Lord Neuberger of Abbotsbury, president of the Supreme Court, says that forcing judges to retire at 70 currently means a “huge loss of experience and talent”. There are laws against age discrimination in almost all sectors of employment.
“Furthermore, the situation is demonstrably illogical as judges who must retire at 70 are able to sit as part-time judges until reaching 75, and people can be jurors until 75.”
Lord Neuberger, who himself will retire in September before he turns 70 next January, insists that he had no personal motive in arguing for an increased retirement age. “I have always accepted the force of the point that any increase in retirement age should be limited to new judges, otherwise there could be an adverse effect on judicial promotion and diversity,” he says.
His comments chime with mounting calls to extend the judicial retirement age, partly to make the job more attractive at a time of problems in the recruitment of judges.
The mandatory retirement age of 70 has meant that two front-runners for the post of lord chief justice, which becomes vacant later this year – Sir Brian Leveson and Lady Justice Hallett – were eliminated. The lord chancellor and justice secretary, Liz Truss, insisted that applicants should be able to take the job for at least four years, which neither potential candidate could do before reaching their 70th birthdays.
Several leading legal voices have recently raised the issue, including Lord Woolf, a former lord chief justice, who told The Times in March: “The recruitment problem of judges is going through a difficult period. There are a number of reasons, including the reduction of the retirement age from 75 to 70. I have supported unsuccessful efforts for this decision to be reversed, but if it cannot be reversed for everyone, it should be reversed for those in the ‘top’ jobs, heads of divisions and Supreme Court judges.”

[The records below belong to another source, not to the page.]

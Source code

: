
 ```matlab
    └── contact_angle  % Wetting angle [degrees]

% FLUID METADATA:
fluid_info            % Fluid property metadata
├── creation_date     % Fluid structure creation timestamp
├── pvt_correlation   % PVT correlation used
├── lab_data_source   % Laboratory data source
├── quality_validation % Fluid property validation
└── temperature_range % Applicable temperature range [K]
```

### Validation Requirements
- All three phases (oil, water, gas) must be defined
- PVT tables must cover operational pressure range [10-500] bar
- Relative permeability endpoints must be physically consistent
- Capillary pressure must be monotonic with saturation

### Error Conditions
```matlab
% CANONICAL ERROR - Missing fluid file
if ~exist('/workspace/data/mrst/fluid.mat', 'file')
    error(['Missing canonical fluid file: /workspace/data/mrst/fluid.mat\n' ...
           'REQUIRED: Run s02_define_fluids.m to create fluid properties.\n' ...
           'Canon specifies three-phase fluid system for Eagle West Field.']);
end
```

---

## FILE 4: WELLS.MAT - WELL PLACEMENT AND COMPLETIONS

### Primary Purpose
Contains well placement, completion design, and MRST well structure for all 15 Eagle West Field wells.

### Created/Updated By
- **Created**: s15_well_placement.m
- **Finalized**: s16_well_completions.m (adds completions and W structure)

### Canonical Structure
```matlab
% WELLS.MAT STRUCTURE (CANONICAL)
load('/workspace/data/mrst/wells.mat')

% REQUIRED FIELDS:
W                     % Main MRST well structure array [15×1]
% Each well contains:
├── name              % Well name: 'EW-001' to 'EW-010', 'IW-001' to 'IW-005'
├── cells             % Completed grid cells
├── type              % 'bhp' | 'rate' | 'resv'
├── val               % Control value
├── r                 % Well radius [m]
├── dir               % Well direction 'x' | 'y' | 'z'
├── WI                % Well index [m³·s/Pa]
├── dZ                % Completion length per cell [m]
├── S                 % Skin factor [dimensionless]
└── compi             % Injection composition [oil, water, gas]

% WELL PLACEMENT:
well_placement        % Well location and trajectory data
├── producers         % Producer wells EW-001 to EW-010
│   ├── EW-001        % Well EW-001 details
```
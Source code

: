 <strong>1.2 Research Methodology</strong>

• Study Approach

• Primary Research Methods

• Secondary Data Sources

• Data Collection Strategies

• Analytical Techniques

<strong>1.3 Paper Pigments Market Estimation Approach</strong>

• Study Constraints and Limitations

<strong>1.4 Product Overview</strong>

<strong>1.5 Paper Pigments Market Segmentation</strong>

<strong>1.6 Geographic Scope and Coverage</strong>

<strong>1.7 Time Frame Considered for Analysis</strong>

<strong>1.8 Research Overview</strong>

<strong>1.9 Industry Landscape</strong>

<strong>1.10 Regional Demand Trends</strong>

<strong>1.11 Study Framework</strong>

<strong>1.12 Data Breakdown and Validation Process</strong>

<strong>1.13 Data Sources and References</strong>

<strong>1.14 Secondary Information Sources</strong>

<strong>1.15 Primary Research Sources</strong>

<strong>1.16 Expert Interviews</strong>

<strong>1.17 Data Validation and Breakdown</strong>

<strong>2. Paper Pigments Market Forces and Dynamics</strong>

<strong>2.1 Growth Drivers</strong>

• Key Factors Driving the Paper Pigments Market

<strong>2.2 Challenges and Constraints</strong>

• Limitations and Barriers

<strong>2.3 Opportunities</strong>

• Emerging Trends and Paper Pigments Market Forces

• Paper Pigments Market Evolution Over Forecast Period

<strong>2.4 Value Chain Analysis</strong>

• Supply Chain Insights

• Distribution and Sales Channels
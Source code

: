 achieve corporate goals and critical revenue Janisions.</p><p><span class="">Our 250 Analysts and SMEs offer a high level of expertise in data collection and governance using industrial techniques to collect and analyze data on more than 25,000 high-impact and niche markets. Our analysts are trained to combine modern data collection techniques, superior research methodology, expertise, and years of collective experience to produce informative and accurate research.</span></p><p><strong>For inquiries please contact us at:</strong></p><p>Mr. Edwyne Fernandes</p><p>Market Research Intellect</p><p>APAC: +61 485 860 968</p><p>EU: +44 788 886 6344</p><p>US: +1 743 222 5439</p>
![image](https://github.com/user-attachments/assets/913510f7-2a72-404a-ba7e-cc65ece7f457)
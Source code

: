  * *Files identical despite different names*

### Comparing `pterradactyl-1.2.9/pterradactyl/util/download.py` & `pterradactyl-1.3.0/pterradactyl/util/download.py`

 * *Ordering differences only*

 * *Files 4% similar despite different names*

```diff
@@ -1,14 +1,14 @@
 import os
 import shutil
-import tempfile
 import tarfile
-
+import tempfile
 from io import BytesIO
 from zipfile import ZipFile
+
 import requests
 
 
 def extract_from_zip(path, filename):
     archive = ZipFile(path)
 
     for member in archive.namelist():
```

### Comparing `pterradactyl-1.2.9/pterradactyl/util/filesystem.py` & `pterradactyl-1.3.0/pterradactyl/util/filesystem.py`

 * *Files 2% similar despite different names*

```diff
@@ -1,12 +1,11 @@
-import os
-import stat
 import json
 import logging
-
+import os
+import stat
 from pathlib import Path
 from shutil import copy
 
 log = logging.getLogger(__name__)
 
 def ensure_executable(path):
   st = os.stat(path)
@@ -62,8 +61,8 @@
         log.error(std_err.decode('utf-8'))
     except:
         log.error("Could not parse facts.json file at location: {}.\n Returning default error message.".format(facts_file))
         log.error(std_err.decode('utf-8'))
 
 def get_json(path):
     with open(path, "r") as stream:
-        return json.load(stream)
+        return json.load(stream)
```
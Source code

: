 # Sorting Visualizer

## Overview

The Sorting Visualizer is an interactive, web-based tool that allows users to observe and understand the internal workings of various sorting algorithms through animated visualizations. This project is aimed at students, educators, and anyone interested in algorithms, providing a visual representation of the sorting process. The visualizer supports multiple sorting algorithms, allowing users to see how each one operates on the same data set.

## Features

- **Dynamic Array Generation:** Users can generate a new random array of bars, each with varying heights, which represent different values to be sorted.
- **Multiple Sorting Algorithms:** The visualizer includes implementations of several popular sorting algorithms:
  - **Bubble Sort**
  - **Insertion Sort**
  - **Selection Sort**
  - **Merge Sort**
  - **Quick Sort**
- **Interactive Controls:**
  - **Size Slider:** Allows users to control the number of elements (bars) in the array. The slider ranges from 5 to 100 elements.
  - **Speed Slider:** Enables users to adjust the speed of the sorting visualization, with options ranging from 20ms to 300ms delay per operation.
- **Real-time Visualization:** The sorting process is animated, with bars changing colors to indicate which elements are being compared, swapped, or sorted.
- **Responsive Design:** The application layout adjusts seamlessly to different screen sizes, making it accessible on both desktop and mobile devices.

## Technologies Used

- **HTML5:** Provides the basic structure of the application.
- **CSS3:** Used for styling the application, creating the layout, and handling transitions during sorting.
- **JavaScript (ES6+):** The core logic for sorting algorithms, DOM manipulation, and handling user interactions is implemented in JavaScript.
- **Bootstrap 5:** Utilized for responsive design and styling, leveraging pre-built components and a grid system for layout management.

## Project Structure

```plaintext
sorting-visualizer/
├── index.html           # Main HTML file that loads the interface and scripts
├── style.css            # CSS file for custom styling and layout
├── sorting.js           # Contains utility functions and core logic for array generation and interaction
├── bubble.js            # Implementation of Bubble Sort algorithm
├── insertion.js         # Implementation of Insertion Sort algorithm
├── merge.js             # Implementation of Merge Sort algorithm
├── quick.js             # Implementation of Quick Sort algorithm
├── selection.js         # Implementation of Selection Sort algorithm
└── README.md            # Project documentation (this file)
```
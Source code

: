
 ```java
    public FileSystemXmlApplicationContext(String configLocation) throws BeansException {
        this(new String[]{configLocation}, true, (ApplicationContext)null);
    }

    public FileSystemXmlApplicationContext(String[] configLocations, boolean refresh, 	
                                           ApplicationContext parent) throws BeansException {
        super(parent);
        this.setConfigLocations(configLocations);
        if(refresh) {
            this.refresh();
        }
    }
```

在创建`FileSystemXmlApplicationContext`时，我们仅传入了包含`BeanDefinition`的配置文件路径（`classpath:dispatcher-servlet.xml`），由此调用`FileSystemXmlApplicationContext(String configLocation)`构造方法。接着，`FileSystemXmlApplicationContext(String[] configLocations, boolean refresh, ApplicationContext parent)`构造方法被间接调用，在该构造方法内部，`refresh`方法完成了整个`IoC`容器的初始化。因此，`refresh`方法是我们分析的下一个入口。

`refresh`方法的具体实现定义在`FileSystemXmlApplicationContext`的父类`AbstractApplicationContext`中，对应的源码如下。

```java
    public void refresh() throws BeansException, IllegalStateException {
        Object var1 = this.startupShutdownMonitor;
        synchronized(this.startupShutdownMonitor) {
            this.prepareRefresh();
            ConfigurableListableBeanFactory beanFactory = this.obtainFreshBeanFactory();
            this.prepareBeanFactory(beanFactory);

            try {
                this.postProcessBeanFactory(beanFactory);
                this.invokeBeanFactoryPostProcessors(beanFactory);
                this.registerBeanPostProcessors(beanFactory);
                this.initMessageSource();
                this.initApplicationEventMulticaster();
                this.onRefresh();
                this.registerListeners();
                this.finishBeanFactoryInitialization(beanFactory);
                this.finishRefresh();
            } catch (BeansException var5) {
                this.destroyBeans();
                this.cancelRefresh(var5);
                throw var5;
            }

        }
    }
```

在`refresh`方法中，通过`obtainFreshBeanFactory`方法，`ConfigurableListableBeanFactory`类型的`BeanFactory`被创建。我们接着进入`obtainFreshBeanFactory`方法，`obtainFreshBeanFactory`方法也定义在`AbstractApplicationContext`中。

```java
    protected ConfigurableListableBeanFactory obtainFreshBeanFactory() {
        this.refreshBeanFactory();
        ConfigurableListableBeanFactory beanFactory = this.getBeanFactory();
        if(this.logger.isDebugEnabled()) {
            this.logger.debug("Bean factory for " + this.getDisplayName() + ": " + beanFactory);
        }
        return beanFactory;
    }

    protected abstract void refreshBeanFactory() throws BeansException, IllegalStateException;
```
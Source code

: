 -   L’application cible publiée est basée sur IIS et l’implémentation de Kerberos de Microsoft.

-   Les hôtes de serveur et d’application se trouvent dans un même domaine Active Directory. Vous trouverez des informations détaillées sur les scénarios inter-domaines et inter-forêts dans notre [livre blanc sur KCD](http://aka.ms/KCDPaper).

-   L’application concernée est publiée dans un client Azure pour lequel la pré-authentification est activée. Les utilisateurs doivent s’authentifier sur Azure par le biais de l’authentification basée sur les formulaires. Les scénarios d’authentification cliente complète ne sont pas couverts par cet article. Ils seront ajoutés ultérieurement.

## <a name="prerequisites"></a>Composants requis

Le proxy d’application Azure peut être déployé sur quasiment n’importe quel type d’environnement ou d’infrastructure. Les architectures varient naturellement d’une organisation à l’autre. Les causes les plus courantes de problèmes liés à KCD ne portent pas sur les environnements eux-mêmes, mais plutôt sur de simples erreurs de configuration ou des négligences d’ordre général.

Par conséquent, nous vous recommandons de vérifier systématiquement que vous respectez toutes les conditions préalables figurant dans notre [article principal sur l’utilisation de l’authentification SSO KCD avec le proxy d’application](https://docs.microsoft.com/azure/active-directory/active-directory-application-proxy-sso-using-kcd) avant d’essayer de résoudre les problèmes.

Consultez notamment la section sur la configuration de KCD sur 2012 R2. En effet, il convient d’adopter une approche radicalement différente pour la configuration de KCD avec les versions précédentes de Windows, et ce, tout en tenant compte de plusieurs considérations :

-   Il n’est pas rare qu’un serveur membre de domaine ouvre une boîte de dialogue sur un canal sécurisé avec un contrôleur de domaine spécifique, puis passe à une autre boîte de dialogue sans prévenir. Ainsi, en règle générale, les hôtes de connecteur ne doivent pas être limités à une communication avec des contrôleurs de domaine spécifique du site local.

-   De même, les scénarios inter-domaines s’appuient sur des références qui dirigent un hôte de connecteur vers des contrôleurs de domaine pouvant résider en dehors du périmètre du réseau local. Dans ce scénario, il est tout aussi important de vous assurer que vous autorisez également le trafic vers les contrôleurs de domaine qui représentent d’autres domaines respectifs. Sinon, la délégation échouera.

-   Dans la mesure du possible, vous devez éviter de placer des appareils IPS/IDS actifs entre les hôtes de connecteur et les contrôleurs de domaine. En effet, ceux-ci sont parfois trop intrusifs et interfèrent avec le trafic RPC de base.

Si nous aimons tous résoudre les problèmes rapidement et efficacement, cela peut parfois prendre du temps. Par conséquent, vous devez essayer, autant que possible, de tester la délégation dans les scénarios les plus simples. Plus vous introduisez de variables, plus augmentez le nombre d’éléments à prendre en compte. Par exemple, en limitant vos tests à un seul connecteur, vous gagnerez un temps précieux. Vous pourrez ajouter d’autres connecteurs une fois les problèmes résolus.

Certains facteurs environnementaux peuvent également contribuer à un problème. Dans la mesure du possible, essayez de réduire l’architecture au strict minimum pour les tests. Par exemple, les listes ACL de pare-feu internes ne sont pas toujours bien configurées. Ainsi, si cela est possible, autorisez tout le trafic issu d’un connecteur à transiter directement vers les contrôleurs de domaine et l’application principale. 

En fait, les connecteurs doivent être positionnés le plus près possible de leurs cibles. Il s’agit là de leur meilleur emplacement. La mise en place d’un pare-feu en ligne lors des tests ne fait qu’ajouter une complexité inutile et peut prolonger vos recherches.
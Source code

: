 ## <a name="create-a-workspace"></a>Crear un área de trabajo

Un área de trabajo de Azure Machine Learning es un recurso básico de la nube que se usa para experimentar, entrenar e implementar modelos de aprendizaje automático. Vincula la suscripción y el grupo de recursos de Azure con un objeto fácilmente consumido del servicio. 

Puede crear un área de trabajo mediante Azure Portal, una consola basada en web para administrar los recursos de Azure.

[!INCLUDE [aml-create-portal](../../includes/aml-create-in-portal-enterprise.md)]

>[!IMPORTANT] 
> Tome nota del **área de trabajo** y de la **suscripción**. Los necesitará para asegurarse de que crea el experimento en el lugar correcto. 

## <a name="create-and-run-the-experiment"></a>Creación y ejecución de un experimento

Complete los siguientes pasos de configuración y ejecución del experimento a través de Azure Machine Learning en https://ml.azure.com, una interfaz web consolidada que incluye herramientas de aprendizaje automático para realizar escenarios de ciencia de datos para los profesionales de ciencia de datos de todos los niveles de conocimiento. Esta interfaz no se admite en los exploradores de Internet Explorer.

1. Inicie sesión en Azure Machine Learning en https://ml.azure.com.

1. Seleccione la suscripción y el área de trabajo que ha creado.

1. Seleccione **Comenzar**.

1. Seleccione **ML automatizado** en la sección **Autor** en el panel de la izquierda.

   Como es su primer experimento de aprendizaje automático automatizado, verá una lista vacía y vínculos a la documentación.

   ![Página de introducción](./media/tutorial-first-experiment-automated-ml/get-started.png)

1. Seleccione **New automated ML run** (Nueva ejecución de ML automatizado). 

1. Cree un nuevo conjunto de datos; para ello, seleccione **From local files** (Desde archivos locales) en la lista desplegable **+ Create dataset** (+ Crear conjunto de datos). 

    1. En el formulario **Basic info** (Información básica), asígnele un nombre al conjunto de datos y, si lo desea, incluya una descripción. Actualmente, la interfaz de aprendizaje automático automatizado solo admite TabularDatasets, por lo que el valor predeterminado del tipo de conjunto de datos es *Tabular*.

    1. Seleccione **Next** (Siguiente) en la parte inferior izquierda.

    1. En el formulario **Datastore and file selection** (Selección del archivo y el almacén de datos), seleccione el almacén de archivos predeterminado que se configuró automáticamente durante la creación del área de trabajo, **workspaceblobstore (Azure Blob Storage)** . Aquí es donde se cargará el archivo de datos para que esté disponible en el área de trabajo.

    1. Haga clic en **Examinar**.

Lord Pannick, the leading barrister and cross-bench peer, also said recently that the mandatory retirement age of 70 was “impossible to justify”.
Lord Neuberger accepts that lifting the retirement age may result in judges having to be told to retire early slightly more often – when they are no longer up to the job. But that, he said, was a “very small price for avoiding the huge loss of experience and talent” caused by the present retirement age.
i say- what are they going to do about it?